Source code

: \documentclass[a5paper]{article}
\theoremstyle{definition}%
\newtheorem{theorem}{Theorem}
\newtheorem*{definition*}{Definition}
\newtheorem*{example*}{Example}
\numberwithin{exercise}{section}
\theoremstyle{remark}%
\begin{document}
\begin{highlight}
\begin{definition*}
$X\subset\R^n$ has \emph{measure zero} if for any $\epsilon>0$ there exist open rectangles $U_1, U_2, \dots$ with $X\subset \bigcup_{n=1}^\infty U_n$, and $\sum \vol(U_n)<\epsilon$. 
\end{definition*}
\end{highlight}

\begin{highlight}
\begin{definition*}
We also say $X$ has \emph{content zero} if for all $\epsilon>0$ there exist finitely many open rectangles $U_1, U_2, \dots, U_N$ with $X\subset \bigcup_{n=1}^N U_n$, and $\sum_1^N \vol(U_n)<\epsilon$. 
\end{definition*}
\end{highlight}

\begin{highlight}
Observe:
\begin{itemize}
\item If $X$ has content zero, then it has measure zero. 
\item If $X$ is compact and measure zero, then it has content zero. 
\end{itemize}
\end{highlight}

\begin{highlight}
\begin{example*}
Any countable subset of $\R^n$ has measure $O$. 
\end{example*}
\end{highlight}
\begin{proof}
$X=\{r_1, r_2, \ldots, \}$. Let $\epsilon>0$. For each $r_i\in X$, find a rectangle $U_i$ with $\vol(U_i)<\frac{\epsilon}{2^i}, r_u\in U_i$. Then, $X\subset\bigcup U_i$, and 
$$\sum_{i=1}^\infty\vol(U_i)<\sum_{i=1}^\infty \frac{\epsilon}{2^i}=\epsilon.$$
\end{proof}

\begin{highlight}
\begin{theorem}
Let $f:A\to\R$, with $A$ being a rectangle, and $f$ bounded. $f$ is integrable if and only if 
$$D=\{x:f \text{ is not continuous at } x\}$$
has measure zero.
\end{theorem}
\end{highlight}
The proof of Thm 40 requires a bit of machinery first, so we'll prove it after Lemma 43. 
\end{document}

----------

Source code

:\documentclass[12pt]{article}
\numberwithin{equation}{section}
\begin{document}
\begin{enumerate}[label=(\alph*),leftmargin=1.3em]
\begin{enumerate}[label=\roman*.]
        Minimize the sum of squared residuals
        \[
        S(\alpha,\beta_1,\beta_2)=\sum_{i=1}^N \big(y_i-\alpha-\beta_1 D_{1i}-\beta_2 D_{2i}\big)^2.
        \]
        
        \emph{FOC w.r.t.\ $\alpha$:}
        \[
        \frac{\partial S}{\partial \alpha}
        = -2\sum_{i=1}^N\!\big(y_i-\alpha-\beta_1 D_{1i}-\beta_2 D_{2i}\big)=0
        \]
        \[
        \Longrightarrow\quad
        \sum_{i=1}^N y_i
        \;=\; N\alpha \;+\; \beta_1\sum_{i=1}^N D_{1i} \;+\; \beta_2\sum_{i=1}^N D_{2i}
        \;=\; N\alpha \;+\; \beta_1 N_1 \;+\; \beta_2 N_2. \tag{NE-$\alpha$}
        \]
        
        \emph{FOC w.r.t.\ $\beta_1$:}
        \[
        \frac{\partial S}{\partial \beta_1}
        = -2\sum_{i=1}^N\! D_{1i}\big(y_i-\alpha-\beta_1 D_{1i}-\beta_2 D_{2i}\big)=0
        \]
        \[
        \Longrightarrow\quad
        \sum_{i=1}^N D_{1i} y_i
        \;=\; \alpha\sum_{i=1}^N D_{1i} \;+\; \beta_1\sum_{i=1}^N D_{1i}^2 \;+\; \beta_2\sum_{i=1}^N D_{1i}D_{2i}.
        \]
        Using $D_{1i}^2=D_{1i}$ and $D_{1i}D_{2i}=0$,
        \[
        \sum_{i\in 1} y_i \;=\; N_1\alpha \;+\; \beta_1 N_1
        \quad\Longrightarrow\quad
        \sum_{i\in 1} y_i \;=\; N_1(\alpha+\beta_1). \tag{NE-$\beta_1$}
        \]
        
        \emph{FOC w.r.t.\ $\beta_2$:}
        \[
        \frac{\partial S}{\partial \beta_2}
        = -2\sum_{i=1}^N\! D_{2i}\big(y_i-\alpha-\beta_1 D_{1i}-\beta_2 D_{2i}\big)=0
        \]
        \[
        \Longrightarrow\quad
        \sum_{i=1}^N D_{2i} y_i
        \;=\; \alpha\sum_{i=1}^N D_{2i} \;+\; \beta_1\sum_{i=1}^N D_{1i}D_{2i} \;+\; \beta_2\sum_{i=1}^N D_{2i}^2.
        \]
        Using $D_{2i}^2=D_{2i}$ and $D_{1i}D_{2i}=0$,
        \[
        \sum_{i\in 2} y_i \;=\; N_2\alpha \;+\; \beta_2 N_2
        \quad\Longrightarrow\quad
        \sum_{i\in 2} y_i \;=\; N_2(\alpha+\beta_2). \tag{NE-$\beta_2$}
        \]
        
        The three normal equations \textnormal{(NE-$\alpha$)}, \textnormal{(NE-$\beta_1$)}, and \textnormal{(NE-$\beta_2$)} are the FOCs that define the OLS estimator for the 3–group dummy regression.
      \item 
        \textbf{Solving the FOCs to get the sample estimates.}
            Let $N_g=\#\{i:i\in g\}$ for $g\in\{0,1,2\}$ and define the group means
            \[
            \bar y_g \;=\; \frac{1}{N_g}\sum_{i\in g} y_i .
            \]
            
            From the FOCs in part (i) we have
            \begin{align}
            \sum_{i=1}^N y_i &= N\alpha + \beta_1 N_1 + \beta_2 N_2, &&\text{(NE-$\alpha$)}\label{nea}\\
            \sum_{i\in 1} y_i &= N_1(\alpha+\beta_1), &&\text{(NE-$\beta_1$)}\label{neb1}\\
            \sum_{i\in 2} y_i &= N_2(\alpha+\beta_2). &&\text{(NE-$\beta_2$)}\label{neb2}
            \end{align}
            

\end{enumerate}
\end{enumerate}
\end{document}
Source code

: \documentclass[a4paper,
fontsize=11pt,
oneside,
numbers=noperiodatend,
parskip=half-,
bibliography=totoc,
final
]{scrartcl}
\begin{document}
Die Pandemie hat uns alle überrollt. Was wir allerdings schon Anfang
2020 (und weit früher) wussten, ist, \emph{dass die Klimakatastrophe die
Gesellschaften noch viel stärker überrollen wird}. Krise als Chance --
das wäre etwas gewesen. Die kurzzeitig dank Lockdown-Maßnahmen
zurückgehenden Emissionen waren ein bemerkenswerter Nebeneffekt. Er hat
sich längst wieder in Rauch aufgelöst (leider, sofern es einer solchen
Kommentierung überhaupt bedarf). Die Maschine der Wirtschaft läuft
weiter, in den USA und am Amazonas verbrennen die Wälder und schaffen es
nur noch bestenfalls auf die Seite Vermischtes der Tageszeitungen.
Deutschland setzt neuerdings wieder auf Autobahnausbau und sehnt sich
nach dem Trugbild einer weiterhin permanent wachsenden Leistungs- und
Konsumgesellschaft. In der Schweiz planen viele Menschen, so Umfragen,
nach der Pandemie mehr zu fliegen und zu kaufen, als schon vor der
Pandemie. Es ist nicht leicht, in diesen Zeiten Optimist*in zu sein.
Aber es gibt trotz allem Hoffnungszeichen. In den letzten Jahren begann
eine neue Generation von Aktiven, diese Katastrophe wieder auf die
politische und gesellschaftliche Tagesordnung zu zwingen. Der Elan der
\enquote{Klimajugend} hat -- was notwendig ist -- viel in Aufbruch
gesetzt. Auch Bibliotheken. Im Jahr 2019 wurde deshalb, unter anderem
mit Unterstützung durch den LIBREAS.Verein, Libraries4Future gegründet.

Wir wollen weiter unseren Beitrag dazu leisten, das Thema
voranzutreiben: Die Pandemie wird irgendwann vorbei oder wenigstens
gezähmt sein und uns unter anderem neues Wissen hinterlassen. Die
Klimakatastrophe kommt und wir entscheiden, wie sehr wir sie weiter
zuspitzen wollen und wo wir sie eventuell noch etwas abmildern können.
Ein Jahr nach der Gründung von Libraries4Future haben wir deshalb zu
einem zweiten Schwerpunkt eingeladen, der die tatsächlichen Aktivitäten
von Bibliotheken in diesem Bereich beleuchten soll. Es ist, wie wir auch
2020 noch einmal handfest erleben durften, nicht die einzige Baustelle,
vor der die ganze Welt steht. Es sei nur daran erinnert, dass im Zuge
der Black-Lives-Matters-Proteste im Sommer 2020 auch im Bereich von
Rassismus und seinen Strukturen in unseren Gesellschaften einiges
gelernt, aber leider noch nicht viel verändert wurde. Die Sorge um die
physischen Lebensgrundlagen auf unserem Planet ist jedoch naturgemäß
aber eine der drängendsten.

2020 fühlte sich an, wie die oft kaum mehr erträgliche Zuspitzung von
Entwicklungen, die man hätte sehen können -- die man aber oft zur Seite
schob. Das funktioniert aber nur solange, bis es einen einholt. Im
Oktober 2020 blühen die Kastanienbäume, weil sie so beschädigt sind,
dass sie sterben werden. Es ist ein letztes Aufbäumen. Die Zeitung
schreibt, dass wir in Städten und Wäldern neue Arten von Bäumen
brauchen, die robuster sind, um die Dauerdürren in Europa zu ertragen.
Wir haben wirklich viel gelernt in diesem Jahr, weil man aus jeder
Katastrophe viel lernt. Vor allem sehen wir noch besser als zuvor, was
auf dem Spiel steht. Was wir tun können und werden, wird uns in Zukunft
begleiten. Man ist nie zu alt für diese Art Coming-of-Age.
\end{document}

----------

## Exercise brief:
Across the material above, how many lines have the word "open" in them? Answer with a bare number.

## Result below:
2